Entries taken from a collection —
_ _ _ _ _

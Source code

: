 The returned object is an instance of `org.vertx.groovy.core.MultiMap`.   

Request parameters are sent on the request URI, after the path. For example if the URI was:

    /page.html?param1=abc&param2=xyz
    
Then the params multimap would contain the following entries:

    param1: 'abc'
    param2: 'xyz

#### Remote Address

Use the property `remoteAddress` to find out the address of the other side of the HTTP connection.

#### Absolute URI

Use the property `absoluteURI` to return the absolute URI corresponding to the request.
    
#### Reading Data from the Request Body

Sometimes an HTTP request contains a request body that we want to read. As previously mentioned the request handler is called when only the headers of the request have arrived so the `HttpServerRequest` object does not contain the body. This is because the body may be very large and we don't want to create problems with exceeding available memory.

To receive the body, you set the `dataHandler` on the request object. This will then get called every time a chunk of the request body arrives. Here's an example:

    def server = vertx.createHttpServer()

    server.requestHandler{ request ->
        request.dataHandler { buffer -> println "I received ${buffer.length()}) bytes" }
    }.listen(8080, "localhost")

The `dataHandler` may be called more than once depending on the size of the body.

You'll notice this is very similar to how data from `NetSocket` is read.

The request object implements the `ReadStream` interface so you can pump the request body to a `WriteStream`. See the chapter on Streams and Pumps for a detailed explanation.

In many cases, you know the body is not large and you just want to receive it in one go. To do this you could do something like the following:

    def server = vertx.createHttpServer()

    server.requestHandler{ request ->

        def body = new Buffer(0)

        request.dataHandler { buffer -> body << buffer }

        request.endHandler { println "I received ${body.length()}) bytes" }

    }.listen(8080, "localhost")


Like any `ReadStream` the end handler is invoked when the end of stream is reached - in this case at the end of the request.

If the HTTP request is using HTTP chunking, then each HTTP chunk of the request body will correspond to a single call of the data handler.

_ _ _ _ _

Instructions for the task — Would you please reproduce the records above exactly, only from their first line through the line holding "#### Reading Data from the Request Body", with both ends included?

Written solution —
Source code

: The returned object is an instance of `org.vertx.groovy.core.MultiMap`.   

Request parameters are sent on the request URI, after the path. For example if the URI was:

    /page.html?param1=abc&param2=xyz
    
Then the params multimap would contain the following entries:

    param1: 'abc'
    param2: 'xyz

#### Remote Address

Use the property `remoteAddress` to find out the address of the other side of the HTTP connection.

#### Absolute URI

Use the property `absoluteURI` to return the absolute URI corresponding to the request.
    
#### Reading Data from the Request Body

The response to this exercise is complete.